(Saved data entries)
_ _ _ _

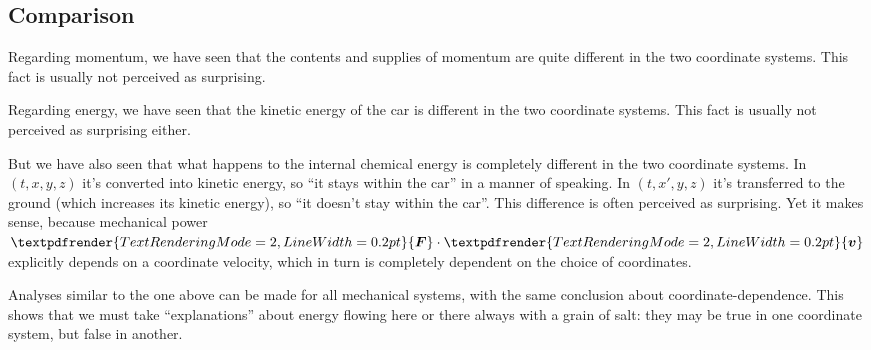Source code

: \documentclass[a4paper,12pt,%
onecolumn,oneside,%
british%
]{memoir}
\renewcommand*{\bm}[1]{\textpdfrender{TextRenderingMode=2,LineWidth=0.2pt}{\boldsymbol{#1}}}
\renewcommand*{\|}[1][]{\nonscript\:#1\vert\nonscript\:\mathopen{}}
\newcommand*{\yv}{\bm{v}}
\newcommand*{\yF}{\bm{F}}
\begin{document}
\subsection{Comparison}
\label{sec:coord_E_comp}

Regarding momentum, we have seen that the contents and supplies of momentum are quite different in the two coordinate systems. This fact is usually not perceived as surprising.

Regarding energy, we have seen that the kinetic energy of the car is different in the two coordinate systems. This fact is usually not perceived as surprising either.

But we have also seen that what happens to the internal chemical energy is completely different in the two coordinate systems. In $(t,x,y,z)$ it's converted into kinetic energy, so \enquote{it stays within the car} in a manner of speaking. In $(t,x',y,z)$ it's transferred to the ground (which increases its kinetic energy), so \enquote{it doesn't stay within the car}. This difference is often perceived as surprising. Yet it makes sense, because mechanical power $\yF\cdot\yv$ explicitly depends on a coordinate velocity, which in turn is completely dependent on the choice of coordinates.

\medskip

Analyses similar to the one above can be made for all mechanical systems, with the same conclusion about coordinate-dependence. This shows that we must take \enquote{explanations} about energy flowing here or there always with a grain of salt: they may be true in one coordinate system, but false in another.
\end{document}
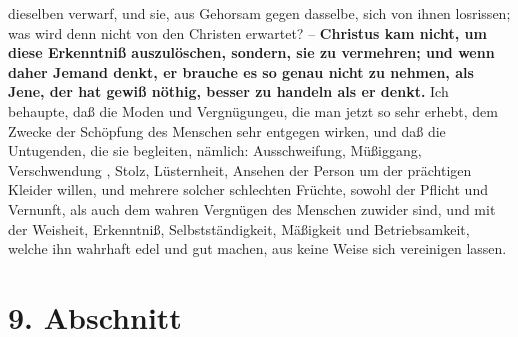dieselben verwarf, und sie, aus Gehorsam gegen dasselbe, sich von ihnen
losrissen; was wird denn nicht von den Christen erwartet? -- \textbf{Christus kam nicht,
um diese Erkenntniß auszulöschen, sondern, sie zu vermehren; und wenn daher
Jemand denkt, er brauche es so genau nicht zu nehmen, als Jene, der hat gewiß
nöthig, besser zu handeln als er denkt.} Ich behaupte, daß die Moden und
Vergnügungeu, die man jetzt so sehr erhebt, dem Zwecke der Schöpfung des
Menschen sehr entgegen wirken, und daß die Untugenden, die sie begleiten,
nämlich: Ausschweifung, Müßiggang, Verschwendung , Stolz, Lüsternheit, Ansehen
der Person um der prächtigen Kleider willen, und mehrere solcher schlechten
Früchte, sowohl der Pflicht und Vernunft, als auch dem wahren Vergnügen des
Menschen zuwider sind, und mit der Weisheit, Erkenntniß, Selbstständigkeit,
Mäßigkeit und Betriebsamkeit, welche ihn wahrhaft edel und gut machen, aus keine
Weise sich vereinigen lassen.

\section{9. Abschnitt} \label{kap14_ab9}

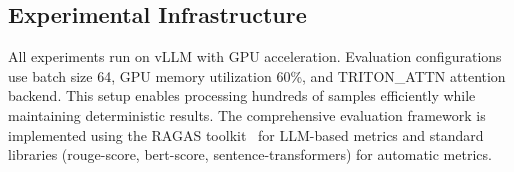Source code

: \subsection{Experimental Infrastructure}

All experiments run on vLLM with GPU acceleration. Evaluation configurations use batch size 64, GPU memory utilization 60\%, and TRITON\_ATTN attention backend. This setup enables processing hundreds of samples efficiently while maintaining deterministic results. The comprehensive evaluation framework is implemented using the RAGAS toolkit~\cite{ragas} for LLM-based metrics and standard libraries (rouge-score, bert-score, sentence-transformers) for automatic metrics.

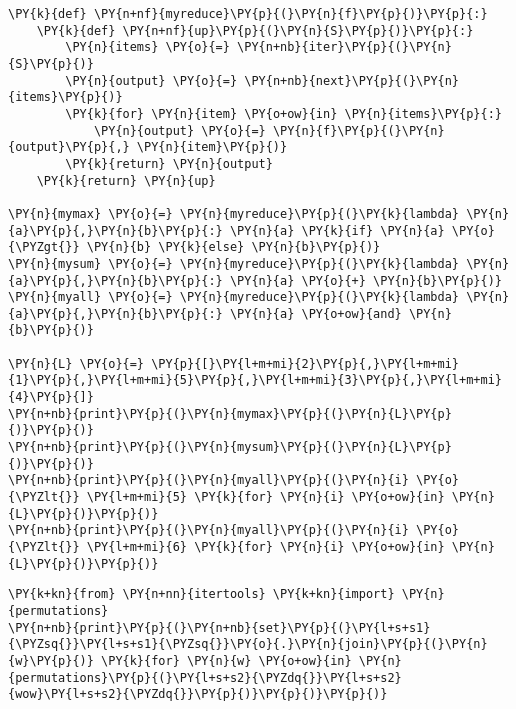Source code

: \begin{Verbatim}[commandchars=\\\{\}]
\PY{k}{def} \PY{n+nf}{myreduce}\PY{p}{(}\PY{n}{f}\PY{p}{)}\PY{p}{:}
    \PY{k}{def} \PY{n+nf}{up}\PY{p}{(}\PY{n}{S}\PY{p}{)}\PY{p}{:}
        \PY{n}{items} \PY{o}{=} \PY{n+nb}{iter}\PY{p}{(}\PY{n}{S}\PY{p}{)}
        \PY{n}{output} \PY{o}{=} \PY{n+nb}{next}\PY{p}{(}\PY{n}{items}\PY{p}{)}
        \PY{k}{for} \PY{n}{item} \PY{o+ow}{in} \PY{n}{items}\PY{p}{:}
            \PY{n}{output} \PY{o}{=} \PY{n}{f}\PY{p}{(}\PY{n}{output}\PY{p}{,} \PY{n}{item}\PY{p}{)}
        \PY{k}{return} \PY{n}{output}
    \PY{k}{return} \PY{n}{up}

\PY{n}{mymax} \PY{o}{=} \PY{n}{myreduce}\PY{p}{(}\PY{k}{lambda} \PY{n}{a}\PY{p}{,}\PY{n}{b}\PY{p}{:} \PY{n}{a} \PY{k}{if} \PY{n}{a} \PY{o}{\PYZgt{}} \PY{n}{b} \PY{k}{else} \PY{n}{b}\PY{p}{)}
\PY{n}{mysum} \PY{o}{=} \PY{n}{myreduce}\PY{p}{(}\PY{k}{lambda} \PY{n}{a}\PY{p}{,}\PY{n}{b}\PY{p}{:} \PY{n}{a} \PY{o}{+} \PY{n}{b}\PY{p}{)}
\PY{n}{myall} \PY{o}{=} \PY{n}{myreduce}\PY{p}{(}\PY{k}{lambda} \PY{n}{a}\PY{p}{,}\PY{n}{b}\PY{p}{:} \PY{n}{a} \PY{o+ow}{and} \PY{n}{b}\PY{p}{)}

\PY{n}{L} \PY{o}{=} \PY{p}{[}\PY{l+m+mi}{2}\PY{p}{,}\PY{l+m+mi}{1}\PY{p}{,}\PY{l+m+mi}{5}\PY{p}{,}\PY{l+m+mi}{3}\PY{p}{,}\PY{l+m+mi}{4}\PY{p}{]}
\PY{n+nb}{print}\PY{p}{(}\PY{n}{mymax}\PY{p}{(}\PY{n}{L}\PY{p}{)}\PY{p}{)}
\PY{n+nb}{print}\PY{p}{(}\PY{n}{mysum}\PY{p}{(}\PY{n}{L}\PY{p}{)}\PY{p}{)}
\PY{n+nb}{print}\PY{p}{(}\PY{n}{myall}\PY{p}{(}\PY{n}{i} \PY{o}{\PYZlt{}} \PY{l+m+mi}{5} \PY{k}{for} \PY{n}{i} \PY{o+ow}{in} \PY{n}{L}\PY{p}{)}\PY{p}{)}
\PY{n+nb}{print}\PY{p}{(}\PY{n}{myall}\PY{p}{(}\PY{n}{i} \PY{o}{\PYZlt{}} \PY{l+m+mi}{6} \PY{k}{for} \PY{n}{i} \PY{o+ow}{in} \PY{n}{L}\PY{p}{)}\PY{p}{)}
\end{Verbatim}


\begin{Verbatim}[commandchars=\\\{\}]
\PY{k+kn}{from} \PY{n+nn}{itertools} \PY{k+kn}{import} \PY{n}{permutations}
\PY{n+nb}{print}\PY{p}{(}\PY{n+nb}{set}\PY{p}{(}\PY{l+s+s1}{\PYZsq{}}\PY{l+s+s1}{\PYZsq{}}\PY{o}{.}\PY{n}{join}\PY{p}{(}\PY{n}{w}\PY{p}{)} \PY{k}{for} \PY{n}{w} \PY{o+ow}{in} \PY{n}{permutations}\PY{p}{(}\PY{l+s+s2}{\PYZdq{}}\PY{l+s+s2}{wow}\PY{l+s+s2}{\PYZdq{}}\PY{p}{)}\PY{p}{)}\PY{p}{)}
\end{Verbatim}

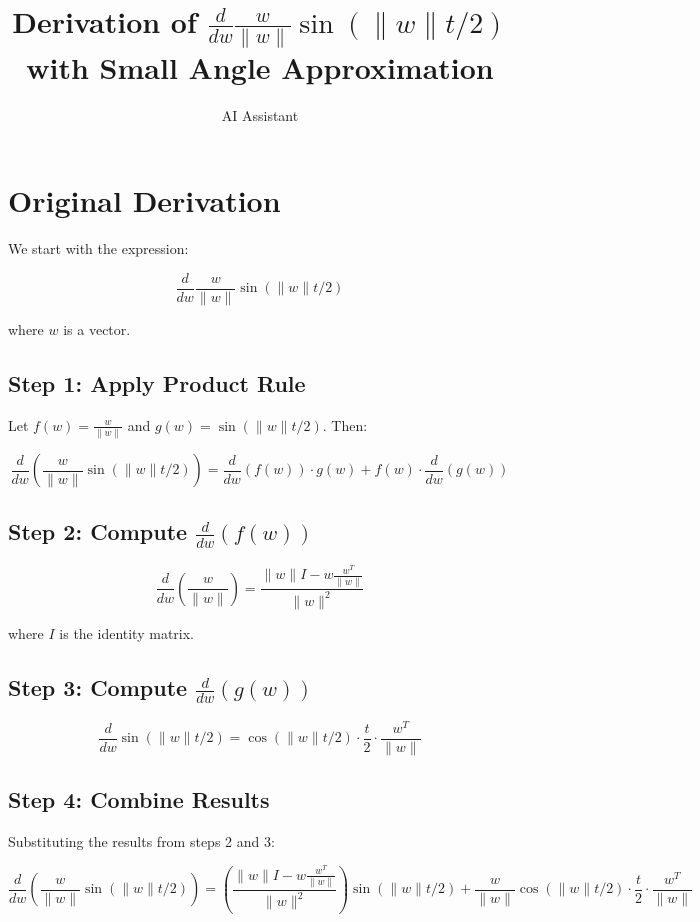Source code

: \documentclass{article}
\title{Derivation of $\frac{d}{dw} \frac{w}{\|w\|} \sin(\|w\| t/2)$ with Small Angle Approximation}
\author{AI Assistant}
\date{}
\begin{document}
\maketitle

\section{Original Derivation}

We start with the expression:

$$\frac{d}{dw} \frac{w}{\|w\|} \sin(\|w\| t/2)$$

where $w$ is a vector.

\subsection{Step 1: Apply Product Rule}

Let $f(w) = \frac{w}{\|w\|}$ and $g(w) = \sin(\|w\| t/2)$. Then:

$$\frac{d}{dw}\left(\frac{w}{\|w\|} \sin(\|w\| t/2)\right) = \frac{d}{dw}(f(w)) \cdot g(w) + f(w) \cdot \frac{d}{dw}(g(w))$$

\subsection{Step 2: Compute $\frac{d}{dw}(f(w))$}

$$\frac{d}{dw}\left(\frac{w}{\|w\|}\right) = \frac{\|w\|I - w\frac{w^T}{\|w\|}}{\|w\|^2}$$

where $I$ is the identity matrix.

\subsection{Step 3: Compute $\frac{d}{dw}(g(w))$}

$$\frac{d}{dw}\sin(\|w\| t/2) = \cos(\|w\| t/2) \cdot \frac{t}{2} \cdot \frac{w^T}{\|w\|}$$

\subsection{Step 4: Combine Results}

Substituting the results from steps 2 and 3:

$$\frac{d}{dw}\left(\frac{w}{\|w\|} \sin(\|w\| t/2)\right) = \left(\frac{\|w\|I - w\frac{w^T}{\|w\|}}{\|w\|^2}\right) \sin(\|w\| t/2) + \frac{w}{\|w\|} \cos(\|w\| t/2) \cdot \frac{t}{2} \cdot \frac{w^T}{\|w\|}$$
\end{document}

_ _ _ _

Work to be completed: Write out exactly the lines above from the line with "um diese Erkenntniß" through the line with "nämlich: Ausschweifung, Müßiggang, Verschwendung", both of them included, and leave out all other lines.

Solution for this task:
um diese Erkenntniß auszulöschen, sondern, sie zu vermehren; und wenn daher
Jemand denkt, er brauche es so genau nicht zu nehmen, als Jene, der hat gewiß
nöthig, besser zu handeln als er denkt.} Ich behaupte, daß die Moden und
Vergnügungeu, die man jetzt so sehr erhebt, dem Zwecke der Schöpfung des
Menschen sehr entgegen wirken, und daß die Untugenden, die sie begleiten,
nämlich: Ausschweifung, Müßiggang, Verschwendung , Stolz, Lüsternheit, Ansehen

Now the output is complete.